Apache Polaris and Lance: Bringing AI-Native Storage to the Open Multimodal Lakehouse

By Jack Ye and Yun Zou
| Tuesday, January 06, 2026

Introduction🔗

We are excited to announce the integration between Apache Polaris and the Lance ecosystem, enabling users to manage Lance tables through the Apache Polaris Generic Table API. This integration brings AI-native columnar storage to the open multimodal lakehouse, allowing organizations to leverage Apache Polaris as a unified catalog for both Iceberg and Lance tables.

What is Lance?🔗

Lance is an open lakehouse format designed for multimodal AI workloads. It contains a file format, table format, and catalog spec that allows you to build a complete multimodal lakehouse on top of object storage to power your AI workflows. The key features of Lance include:

Expressive hybrid search: Combine vector similarity search, full-text search (BM25), and SQL analytics on the same dataset with accelerated secondary indices.
Lightning-fast random access: 100x faster than Parquet or Iceberg for random access without sacrificing scan performance.
Native multimodal data support: Store images, videos, audio, text, and embeddings in a single unified format with efficient blob encoding and lazy loading.
Data evolution: Efficiently add columns with backfilled values without full table rewrites, perfect for ML feature engineering.
Zero-copy versioning: ACID transactions, time travel, and automatic versioning without needing extra infrastructure.
Rich ecosystem integrations: Apache Arrow, Pandas, Polars, DuckDB, Apache Spark, Ray, Trino, Apache Flink, and open catalogs (Apache Polaris, Unity Catalog, Apache Gravitino).

What is Lance Namespace?🔗

Lance Namespace is the catalog spec layer for the Lance Open Lakehouse Format. While Lance tables can be stored directly on object storage, production AI/ML workflows require integration with enterprise metadata services for governance, access control, and discovery.

Lance Namespace addresses this need by defining both native catalog spec as well as a standardized framework for accessing and operating on a collection of Lance tables across different open catalog specs including Apache Polaris.

Here are some example systems and how they are mapped in Lance Namespace:

System	Structure	Lance Namespace Mapping
Directory	`/data/users.lance`	Table `["users"]`
Hive Metastore	`default.orders`	Table `["default", "orders"]`
Apache Polaris	`/my-catalog/namespaces/team_a/tables/vectors`	Table `["my-catalog", "team_a", "vectors"]`

For Directory namespace, only the .lance table directories are tracked as tables, while the parent directory (e.g., /data) serves as the root path for the namespace.

Apache Polaris supports arbitrary namespace nesting, making it particularly flexible for organizing Lance tables in complex data architectures.

What is the Generic Table API in Apache Polaris?🔗

Apache Polaris is best known as an open-source catalog for Apache Iceberg.
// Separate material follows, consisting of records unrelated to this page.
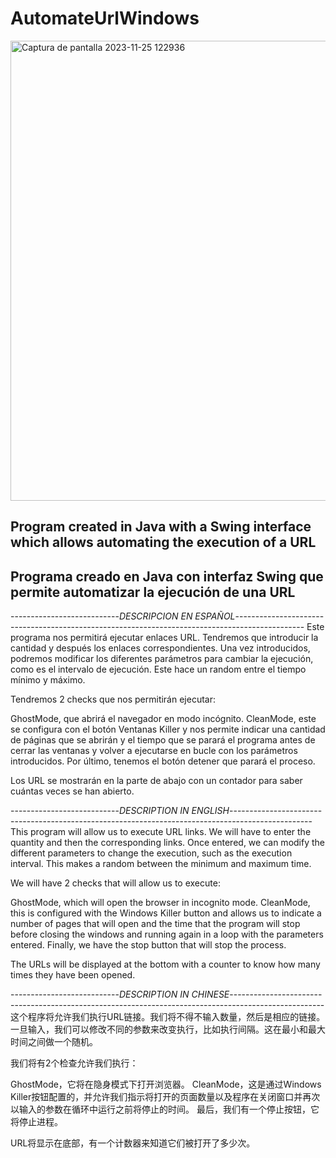 # AutomateUrlWindows

<img width="736" alt="Captura de pantalla 2023-11-25 122936" src="https://github.com/MiguelMoya89/AutomateUrlWindows/assets/127111987/ed581f6c-96c7-4aea-b237-80af1e2001be">



Program created in Java with a Swing interface which allows automating the execution of a URL
--------------------------------------------------------------------------------------------------------------------------------------------------
Programa creado en Java con interfaz Swing que permite automatizar la ejecución de una URL
--------------------------------------------------------------------------------------------------------------------------------------------------

---------------------------*DESCRIPCION EN ESPAÑOL*-----------------------------------------------------------------------------------------------
Este programa nos permitirá ejecutar enlaces URL. Tendremos que introducir la cantidad y después los enlaces correspondientes. 
Una vez introducidos, podremos modificar los diferentes parámetros para cambiar la ejecución, como es el intervalo de ejecución. 
Este hace un random entre el tiempo mínimo y máximo.

Tendremos 2 checks que nos permitirán ejecutar:

GhostMode, que abrirá el navegador en modo incógnito.
CleanMode, este se configura con el botón Ventanas Killer y nos permite indicar una cantidad de páginas que se abrirán y 
el tiempo que se parará el programa antes de cerrar las ventanas y volver a ejecutarse en bucle con los parámetros introducidos.
Por último, tenemos el botón detener que parará el proceso.

Los URL se mostrarán en la parte de abajo con un contador para saber cuántas veces se han abierto.


---------------------------*DESCRIPTION IN ENGLISH*--------------------------------------------------------------------------------------------------
This program will allow us to execute URL links. We will have to enter the quantity and then the corresponding links. 
Once entered, we can modify the different parameters to change the execution, such as the execution interval. 
This makes a random between the minimum and maximum time.

We will have 2 checks that will allow us to execute:

GhostMode, which will open the browser in incognito mode.
CleanMode, this is configured with the Windows Killer button and allows us to indicate a number of pages that will
open and the time that the program will stop before closing the windows and running again in a loop with the parameters entered.
Finally, we have the stop button that will stop the process.

The URLs will be displayed at the bottom with a counter to know how many times they have been opened.




---------------------------*DESCRIPTION IN CHINESE*-----------------------------------------------------------------------------------------------------
这个程序将允许我们执行URL链接。我们将不得不输入数量，然后是相应的链接。一旦输入，我们可以修改不同的参数来改变执行，比如执行间隔。这在最小和最大时间之间做一个随机。

我们将有2个检查允许我们执行：

GhostMode，它将在隐身模式下打开浏览器。
CleanMode，这是通过Windows Killer按钮配置的，并允许我们指示将打开的页面数量以及程序在关闭窗口并再次以输入的参数在循环中运行之前将停止的时间。
最后，我们有一个停止按钮，它将停止进程。

URL将显示在底部，有一个计数器来知道它们被打开了多少次。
In addition, Apache Polaris also offers the Generic Table API that can be used for managing non-Iceberg table formats such as Delta, Apache Hudi, Lance, and others.

Generic Table Definition🔗

A generic table in Apache Polaris is an entity with the following fields:

Field	Required	Description
name	Yes	Unique identifier for the table within a namespace
format	Yes	The table format (e.g., `delta`, `csv`, `lance`)
base-location	No	Table base location in URI format (e.g., `s3://bucket/path/to/table`)
properties	No	Key-value properties for the table
doc	No	Comment or description for the table

Generic tables share the same namespace hierarchy as Iceberg tables, and table names must be unique within a namespace regardless of format.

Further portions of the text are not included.